[Source texts of formatted documents]
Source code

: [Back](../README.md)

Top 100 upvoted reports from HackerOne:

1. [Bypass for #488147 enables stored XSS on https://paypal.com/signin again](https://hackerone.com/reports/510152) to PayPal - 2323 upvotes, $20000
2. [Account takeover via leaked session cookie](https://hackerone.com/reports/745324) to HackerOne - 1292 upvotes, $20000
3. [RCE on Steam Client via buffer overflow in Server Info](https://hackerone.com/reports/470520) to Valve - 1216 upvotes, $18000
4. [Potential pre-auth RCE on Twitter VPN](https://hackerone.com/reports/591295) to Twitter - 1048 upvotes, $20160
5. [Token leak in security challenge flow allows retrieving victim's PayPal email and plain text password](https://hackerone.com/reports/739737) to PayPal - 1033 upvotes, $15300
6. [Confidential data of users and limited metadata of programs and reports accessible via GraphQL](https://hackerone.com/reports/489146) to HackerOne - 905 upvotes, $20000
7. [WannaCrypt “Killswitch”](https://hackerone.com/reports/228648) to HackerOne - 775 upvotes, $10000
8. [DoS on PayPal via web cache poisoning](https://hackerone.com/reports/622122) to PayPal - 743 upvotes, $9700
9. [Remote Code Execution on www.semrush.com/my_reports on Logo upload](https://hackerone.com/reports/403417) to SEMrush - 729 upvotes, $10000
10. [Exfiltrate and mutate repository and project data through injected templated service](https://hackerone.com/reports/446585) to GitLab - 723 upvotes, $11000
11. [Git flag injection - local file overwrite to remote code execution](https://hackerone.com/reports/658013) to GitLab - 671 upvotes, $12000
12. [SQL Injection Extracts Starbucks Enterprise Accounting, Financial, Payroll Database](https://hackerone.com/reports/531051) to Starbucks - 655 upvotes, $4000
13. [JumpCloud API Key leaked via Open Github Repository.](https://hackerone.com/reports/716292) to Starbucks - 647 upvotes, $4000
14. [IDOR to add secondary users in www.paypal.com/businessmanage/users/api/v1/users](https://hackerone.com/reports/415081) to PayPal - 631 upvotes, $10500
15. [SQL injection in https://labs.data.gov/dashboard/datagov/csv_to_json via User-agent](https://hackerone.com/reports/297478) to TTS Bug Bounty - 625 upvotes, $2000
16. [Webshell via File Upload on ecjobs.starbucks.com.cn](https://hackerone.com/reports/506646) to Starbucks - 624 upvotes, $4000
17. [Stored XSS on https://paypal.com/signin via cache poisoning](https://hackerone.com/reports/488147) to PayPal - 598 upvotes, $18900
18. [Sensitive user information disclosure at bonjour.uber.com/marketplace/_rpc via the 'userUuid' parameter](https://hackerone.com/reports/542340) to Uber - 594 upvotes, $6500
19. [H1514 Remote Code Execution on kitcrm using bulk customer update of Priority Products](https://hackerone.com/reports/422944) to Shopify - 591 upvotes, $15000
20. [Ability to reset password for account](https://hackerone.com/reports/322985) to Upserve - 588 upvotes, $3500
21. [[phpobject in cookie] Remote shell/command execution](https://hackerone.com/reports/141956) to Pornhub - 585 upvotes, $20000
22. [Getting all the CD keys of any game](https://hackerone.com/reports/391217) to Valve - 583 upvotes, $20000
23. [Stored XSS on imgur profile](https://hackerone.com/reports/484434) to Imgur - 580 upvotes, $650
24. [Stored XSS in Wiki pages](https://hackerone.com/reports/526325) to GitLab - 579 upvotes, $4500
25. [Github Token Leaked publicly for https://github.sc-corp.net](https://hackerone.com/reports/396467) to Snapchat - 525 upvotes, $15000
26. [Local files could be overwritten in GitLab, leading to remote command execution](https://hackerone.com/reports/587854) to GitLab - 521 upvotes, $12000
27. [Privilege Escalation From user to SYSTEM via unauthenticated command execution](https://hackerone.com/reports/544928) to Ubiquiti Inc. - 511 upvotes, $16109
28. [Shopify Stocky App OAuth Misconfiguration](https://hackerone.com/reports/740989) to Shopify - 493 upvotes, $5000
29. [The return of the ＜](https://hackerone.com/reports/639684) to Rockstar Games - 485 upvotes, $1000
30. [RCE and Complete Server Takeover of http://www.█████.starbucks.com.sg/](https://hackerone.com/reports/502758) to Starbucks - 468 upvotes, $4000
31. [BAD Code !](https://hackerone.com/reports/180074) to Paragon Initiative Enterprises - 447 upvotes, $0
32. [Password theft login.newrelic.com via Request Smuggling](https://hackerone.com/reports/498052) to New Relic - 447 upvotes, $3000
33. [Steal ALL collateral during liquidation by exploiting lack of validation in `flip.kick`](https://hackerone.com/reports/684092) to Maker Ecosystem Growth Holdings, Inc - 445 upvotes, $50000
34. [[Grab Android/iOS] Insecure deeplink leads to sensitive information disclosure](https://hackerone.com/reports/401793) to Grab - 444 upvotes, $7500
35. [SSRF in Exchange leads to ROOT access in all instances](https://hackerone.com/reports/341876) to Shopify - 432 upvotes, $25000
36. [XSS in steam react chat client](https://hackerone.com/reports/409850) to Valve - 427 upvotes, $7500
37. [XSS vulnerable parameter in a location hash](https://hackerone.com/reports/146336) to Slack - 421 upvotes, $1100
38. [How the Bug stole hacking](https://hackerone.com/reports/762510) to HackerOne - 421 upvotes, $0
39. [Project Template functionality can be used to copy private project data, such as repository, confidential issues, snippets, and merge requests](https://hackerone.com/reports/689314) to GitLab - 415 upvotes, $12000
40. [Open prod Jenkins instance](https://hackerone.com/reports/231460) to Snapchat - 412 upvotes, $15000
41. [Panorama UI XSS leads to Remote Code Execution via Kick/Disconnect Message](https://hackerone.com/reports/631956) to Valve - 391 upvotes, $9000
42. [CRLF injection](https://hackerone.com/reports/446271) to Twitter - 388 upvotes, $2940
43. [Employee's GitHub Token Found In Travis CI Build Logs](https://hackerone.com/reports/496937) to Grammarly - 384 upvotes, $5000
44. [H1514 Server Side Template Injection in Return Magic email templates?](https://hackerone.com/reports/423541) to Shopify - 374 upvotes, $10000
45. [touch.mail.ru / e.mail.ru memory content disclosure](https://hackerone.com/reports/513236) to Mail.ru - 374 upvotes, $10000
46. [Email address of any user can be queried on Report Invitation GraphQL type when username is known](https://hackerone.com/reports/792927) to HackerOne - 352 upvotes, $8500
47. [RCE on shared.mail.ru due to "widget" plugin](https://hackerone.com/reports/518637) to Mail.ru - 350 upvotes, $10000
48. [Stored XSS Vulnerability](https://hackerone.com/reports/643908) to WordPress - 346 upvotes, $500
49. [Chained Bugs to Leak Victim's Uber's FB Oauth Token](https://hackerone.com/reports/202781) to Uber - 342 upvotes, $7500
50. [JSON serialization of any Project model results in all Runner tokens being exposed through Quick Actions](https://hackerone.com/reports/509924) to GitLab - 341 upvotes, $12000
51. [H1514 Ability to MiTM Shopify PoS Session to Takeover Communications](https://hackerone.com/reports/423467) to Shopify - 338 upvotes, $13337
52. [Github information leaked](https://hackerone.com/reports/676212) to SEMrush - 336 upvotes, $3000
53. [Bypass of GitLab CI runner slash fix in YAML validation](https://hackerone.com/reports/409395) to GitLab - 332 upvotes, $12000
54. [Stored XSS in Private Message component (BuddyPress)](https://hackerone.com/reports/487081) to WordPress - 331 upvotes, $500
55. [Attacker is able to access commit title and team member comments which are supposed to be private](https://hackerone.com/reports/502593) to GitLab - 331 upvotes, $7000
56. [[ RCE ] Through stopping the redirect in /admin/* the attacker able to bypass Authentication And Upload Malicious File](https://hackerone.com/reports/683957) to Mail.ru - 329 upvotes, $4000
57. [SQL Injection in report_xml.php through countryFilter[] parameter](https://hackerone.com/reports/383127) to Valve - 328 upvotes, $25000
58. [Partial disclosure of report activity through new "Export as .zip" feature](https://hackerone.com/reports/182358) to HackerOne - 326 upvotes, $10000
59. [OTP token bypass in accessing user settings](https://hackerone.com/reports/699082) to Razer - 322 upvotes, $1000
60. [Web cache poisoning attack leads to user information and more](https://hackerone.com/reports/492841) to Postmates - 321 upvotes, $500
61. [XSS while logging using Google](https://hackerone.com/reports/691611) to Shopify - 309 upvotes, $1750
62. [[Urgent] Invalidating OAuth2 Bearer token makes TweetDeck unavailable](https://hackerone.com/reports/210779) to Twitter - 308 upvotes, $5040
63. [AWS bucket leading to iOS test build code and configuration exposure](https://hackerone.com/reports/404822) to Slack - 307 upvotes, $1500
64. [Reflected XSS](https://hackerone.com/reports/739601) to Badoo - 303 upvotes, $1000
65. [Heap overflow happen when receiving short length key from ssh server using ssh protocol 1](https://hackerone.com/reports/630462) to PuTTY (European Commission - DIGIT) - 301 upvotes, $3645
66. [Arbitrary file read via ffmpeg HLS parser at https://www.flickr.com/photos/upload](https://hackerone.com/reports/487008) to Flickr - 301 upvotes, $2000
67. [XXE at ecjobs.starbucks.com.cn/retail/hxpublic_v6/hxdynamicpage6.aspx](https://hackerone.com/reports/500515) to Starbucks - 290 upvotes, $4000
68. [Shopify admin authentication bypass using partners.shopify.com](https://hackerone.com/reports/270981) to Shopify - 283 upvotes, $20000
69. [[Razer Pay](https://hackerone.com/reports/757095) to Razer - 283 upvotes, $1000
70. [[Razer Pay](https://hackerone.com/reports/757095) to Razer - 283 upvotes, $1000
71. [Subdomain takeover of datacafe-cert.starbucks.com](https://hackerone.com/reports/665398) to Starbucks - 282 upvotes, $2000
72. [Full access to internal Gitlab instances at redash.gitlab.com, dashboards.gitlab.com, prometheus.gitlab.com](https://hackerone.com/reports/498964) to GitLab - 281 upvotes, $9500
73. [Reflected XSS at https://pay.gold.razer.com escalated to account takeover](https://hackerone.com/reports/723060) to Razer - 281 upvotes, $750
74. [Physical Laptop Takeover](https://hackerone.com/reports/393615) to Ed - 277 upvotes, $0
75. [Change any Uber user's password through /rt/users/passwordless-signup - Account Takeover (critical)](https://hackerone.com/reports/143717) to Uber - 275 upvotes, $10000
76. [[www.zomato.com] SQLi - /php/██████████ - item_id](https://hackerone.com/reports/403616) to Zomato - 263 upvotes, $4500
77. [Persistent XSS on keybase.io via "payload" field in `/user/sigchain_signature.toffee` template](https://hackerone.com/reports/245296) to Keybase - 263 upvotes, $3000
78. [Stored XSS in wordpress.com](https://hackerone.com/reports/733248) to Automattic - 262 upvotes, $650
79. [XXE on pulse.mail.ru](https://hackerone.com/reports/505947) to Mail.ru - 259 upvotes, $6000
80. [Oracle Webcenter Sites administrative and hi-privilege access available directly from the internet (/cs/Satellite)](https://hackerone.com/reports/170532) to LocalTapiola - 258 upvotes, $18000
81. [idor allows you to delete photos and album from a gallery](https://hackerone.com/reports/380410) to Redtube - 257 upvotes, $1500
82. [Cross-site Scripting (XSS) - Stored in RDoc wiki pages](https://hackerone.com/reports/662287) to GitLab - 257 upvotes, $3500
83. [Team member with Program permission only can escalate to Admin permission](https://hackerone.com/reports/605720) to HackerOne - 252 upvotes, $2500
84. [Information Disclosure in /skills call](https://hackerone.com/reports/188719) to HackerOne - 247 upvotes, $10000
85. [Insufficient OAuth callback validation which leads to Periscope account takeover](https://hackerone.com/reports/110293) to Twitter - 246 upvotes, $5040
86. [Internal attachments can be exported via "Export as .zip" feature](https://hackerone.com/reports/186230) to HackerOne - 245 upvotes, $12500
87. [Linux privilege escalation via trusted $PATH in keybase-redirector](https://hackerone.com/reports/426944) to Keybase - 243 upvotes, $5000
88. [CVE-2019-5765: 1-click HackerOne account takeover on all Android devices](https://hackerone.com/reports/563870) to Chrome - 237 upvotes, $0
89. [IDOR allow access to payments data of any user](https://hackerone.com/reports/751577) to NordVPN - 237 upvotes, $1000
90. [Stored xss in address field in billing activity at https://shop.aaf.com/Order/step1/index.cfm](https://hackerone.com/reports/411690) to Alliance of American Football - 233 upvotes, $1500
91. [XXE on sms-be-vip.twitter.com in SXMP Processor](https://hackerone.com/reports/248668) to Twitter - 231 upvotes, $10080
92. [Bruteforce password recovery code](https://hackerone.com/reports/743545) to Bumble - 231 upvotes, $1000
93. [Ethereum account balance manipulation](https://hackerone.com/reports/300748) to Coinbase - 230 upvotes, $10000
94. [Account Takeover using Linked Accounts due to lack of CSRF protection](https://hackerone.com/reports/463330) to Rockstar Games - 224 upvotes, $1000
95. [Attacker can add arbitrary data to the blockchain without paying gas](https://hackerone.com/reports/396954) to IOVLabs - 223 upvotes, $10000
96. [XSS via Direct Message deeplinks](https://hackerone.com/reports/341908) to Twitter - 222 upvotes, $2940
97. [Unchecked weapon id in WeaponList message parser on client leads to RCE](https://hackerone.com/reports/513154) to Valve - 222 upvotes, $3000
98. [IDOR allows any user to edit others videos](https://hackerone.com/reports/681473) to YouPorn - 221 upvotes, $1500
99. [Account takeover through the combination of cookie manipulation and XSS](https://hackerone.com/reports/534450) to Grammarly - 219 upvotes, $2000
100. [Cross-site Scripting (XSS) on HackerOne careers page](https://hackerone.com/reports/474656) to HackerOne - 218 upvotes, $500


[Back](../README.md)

- Task brief:
Write out exactly the lines from the one containing "99. [Account takeover" through the end of the data, both included. Add nothing else.

- Answer area:
99. [Account takeover through the combination of cookie manipulation and XSS](https://hackerone.com/reports/534450) to Grammarly - 219 upvotes, $2000
100. [Cross-site Scripting (XSS) on HackerOne careers page](https://hackerone.com/reports/474656) to HackerOne - 218 upvotes, $500


[Back](../README.md)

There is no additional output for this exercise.